====== GIVEN RECORDS ======

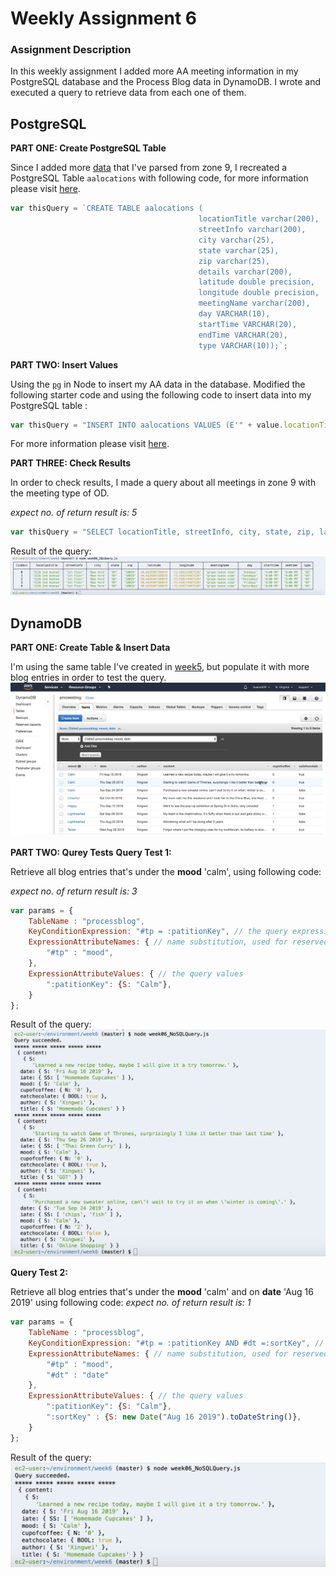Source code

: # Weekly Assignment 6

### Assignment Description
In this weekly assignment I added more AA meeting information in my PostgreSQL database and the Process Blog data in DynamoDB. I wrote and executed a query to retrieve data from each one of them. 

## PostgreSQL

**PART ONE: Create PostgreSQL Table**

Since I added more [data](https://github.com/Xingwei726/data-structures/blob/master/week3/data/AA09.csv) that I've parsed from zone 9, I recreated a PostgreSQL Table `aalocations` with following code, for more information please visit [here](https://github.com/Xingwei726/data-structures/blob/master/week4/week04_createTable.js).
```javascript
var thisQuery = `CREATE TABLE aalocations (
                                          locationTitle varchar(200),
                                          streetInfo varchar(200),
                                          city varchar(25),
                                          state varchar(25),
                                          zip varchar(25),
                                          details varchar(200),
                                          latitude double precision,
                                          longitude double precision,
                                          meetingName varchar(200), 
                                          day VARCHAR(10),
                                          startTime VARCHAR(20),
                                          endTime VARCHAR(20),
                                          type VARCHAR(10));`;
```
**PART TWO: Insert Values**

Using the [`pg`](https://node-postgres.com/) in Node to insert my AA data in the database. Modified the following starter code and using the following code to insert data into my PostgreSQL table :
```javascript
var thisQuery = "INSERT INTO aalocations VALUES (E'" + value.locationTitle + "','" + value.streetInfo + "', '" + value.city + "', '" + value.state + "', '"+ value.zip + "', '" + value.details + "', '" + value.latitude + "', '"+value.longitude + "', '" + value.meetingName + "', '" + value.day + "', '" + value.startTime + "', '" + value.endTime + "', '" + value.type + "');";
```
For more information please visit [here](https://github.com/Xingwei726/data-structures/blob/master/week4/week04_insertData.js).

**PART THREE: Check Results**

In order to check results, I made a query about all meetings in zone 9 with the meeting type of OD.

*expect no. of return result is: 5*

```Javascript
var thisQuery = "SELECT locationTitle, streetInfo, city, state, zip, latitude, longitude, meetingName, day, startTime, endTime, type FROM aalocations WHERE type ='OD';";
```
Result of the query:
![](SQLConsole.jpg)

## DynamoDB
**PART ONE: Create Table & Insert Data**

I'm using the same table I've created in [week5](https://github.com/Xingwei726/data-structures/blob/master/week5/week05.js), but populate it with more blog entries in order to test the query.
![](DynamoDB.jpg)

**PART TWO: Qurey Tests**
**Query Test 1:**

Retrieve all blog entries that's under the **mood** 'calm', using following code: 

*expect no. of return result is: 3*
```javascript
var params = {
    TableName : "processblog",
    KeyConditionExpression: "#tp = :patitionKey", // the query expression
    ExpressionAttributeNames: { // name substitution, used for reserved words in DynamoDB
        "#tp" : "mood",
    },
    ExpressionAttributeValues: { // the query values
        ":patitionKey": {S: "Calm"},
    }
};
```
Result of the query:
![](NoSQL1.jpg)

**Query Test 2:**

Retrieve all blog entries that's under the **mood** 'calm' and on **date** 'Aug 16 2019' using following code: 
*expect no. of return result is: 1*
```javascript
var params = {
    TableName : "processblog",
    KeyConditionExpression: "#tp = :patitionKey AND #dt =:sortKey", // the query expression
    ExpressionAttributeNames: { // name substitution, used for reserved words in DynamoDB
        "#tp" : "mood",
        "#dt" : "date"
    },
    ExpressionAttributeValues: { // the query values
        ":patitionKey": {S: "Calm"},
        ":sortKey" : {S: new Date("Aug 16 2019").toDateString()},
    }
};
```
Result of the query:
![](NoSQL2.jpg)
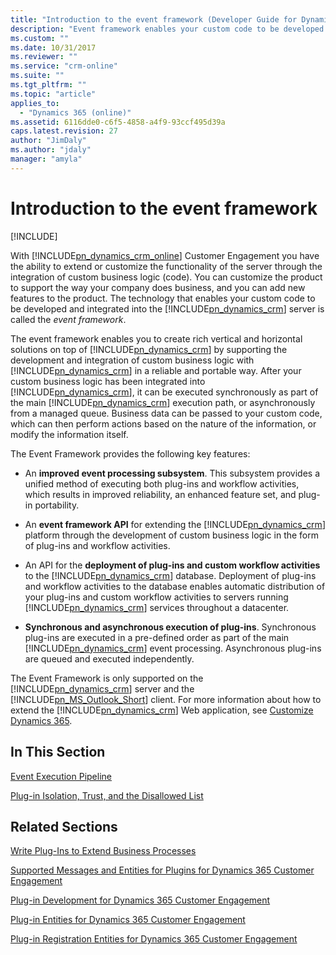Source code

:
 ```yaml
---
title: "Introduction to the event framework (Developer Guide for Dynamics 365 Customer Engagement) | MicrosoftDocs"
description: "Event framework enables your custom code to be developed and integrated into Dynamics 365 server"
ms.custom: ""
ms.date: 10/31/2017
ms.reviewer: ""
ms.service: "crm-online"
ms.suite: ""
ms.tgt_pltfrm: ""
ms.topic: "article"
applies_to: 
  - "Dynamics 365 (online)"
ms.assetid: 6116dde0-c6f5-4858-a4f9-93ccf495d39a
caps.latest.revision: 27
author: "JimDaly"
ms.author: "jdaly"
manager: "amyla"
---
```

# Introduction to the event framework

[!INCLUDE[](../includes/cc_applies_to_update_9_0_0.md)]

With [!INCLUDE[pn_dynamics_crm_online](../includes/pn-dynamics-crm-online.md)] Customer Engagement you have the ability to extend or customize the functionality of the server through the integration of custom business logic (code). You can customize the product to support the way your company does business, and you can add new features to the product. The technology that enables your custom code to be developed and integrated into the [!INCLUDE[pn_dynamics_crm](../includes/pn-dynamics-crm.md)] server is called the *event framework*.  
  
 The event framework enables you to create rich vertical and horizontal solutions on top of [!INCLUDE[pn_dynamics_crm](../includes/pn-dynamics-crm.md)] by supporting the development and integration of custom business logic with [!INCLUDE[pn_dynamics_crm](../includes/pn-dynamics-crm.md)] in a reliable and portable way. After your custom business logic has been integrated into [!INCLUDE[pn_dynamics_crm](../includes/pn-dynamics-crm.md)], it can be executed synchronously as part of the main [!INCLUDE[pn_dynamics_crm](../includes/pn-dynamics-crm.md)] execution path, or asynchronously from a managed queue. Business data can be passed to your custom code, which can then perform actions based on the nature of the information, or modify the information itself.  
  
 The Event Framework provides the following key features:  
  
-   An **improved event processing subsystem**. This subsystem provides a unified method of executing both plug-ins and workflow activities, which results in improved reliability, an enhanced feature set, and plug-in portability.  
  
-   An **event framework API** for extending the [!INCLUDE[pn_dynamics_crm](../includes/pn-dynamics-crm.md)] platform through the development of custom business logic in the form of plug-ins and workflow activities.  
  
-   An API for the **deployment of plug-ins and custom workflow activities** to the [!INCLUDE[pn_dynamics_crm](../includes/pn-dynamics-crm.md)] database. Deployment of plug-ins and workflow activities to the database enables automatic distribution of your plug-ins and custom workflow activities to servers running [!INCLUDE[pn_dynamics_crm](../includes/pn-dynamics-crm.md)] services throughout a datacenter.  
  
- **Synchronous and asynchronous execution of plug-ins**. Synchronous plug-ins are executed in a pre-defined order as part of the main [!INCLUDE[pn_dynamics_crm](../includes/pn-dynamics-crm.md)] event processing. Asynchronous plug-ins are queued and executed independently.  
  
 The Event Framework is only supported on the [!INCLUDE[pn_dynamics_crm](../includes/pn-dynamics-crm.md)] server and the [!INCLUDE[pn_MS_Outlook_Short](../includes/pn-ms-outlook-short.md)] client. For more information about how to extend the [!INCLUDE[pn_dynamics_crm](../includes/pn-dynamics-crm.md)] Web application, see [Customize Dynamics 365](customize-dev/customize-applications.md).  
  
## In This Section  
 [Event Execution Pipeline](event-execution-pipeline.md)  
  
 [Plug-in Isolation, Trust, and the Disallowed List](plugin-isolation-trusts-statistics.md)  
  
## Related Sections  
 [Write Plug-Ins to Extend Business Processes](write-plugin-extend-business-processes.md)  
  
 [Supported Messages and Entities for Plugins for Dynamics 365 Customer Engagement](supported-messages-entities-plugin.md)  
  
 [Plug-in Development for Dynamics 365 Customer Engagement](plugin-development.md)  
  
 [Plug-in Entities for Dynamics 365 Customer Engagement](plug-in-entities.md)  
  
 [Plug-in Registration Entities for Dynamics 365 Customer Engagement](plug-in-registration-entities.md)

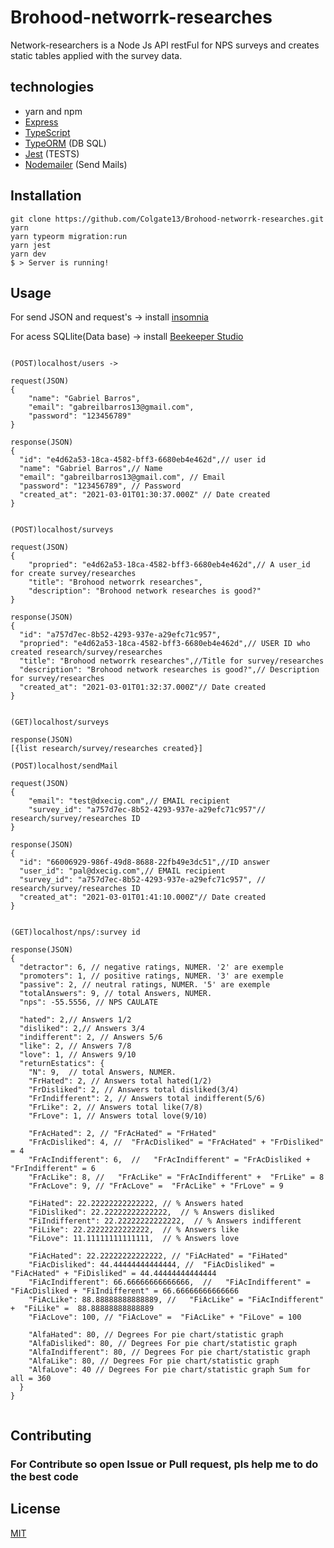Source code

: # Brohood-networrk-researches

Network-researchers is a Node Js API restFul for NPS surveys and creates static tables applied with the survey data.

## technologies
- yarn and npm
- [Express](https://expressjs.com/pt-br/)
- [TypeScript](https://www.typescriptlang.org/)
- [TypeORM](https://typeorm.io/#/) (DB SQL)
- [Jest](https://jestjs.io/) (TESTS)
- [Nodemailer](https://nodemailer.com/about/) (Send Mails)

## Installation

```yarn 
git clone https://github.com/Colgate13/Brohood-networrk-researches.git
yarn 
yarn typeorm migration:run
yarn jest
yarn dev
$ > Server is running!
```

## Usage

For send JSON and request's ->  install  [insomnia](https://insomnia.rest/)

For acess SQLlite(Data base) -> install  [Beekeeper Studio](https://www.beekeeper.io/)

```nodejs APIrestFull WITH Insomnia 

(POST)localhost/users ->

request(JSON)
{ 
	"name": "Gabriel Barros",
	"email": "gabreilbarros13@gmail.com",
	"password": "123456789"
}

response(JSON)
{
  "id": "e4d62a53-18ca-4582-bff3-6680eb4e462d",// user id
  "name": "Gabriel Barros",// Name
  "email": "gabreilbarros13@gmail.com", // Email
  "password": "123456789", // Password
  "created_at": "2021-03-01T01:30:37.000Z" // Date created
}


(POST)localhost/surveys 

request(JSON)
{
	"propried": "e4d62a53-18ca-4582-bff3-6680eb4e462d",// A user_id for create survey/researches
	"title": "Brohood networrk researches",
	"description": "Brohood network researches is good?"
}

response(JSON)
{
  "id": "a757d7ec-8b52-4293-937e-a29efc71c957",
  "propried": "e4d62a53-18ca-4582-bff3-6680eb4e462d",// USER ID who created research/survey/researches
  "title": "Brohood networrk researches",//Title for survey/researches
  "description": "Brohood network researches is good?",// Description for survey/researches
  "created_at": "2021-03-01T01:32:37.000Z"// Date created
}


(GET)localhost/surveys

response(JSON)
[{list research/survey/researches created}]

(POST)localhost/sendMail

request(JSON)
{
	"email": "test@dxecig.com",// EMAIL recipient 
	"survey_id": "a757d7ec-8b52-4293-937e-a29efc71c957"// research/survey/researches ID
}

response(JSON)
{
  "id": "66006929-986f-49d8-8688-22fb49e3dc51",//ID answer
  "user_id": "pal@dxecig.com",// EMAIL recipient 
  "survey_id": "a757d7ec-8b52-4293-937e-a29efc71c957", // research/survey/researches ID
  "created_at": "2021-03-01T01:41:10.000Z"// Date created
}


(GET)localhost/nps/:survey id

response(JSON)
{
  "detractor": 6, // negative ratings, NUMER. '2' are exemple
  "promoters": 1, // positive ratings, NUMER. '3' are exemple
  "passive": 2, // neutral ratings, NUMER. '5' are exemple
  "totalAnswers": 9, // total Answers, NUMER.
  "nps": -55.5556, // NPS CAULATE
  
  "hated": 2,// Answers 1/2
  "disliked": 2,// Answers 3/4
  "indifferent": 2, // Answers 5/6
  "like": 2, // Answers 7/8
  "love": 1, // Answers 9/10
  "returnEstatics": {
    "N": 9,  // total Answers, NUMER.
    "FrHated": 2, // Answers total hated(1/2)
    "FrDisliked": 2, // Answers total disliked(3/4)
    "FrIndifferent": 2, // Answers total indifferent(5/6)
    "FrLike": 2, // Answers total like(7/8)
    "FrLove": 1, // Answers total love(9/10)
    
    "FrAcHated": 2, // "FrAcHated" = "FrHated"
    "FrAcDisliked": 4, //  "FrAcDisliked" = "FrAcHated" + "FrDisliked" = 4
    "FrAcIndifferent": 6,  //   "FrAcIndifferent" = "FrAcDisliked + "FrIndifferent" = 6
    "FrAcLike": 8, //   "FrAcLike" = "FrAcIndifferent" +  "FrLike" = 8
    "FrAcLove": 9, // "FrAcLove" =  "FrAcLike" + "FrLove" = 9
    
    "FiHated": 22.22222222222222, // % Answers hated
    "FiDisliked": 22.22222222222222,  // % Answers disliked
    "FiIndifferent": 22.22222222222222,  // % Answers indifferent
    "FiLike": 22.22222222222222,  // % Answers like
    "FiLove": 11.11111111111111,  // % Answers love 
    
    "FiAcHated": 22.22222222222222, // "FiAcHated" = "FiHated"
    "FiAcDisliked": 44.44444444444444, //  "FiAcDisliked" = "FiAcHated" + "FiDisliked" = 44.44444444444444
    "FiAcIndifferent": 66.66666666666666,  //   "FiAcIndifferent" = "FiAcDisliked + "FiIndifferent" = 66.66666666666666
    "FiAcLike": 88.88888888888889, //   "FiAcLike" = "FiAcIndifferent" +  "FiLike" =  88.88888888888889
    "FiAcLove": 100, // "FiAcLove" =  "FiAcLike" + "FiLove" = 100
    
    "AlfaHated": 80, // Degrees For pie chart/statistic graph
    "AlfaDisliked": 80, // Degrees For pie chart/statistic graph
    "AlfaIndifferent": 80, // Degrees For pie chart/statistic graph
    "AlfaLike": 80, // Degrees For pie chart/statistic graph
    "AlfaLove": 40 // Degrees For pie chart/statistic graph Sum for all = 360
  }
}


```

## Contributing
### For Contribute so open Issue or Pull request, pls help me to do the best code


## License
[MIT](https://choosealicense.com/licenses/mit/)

======

Wherever the string "sortKey" shows up in the material, copy the line that holds it.

#### ANSWER TO THIS PROBLEM
    KeyConditionExpression: "#tp = :patitionKey AND #dt =:sortKey", // the query expression
        ":sortKey" : {S: new Date("Aug 16 2019").toDateString()},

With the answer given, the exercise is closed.